Read data in chunks of chunksize (number of rows/records)

for df in pyspssio.read_sav("spss_file.sav", chunksize=1000):
#   do something

Note: metadata is not returned when reading in chunks

Writing

Write dataframe to file.

pyspssio.write_sav("spss_file.sav", df)

Appending

Append existing SPSS file with new records.

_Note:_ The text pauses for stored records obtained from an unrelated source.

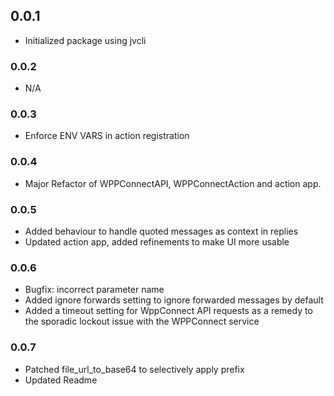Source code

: ## 0.0.1
- Initialized package using jvcli

### 0.0.2
- N/A

### 0.0.3
- Enforce ENV VARS in action registration

### 0.0.4
- Major Refactor of WPPConnectAPI, WPPConnectAction and action app.

### 0.0.5
- Added behaviour to handle quoted messages as context in replies
- Updated action app, added refinements to make UI more usable

### 0.0.6
- Bugfix: incorrect parameter name
- Added ignore forwards setting to ignore forwarded messages by default
- Added a timeout setting for WppConnect API requests as a remedy to the sporadic lockout issue with the WPPConnect service

### 0.0.7
- Patched file_url_to_base64 to selectively apply prefix
- Updated Readme
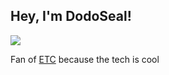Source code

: ## Hey, I'm DodoSeal!

<img src="https://github-readme-stats.vercel.app/api/top-langs/?username=DodoSeal&layout=compact&theme=github_dark">
<p>Fan of <a href="https://etcconnect.com">ETC</a> because the tech is cool</p>
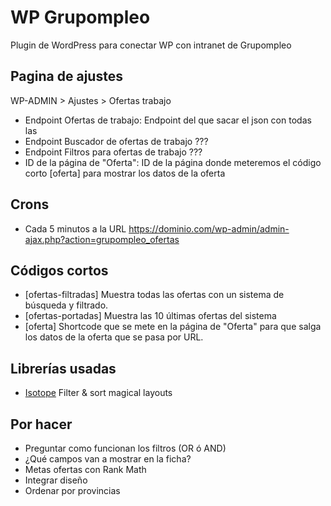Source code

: # WP Grupompleo

Plugin de WordPress para conectar WP con intranet de Grupompleo

## Pagina de ajustes
WP-ADMIN > Ajustes > Ofertas trabajo

* Endpoint Ofertas de trabajo: Endpoint del que sacar el json con todas las 
* Endpoint Buscador de ofertas de trabajo ???
* Endpoint Filtros para ofertas de trabajo ???
* ID de la página de "Oferta": ID de la página donde meteremos el código corto [oferta] para mostrar los datos de la oferta 

## Crons
* Cada 5 minutos a la URL https://dominio.com/wp-admin/admin-ajax.php?action=grupompleo_ofertas

## Códigos cortos
* [ofertas-filtradas] Muestra todas las ofertas con un sistema de búsqueda y filtrado.
* [ofertas-portadas] Muestra las 10 últimas ofertas del sistema
* [oferta] Shortcode que se mete en la página de "Oferta" para que salga los datos de la oferta que se pasa por URL.

## Librerías usadas
* [Isotope](https://isotope.metafizzy.co/) Filter & sort magical layouts

## Por hacer
* Preguntar como funcionan los filtros (OR ó AND)
* ¿Qué campos van a mostrar en la ficha?
* Metas ofertas con Rank Math
* Integrar diseño
* Ordenar por provincias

pyspssio.write_sav("spss_file.sav", df)

Note: Cannot modify metadata when appending new records. Be careful with strings that might be longer than the already defined width as they may be automatically truncated without warning.

Other Notes

Date/Time Variables

Date and datetime variables - These are converted to/from full datetime objects, even for formats like DATE, QYR, and WKYR which don't display a time component. Users can opt to use Pandas' .dt accessor to extract specific components or force a specific accuracy (e.g., minute, day, hour) after reading the data (ex. .dt.floor). The var_formats and/or var_formats_tuple metadata attributes can be used to see the original SPSS formats.

Time variables - These are converted to/from timestamp objects.

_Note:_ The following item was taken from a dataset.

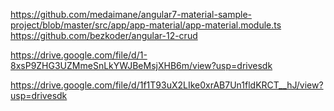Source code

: https://github.com/medaimane/angular7-material-sample-project/blob/master/src/app/app-material/app-material.module.ts
https://github.com/bezkoder/angular-12-crud


https://drive.google.com/file/d/1-8xsP9ZHG3UZMmeSnLkYWJBeMsjXHB6m/view?usp=drivesdk

https://drive.google.com/file/d/1f1T93uX2LIke0xrAB7Un1fldKRCT__hJ/view?usp=drivesdk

Python/Pandas stores datetimes in nanseconds while SPSS stores them in seconds. Due to conversions that must take place, there may be some small (ms) discrepancies between an original dataframe used to write an SPSS file and a dataframe read back from the same SPSS file.

I/O Module Procedures

List of available I/O module procedures and class for which they fall under. See official documentation for details on each one.

Some of these procedures are implemented as hidden methods referenced within a more generalized function/property. For example, instead of calling spssSetVarLabel manually for each variable, users should assign all variable labels at once by setting self.var_labels = {var1: label1, var2: label2, ...}.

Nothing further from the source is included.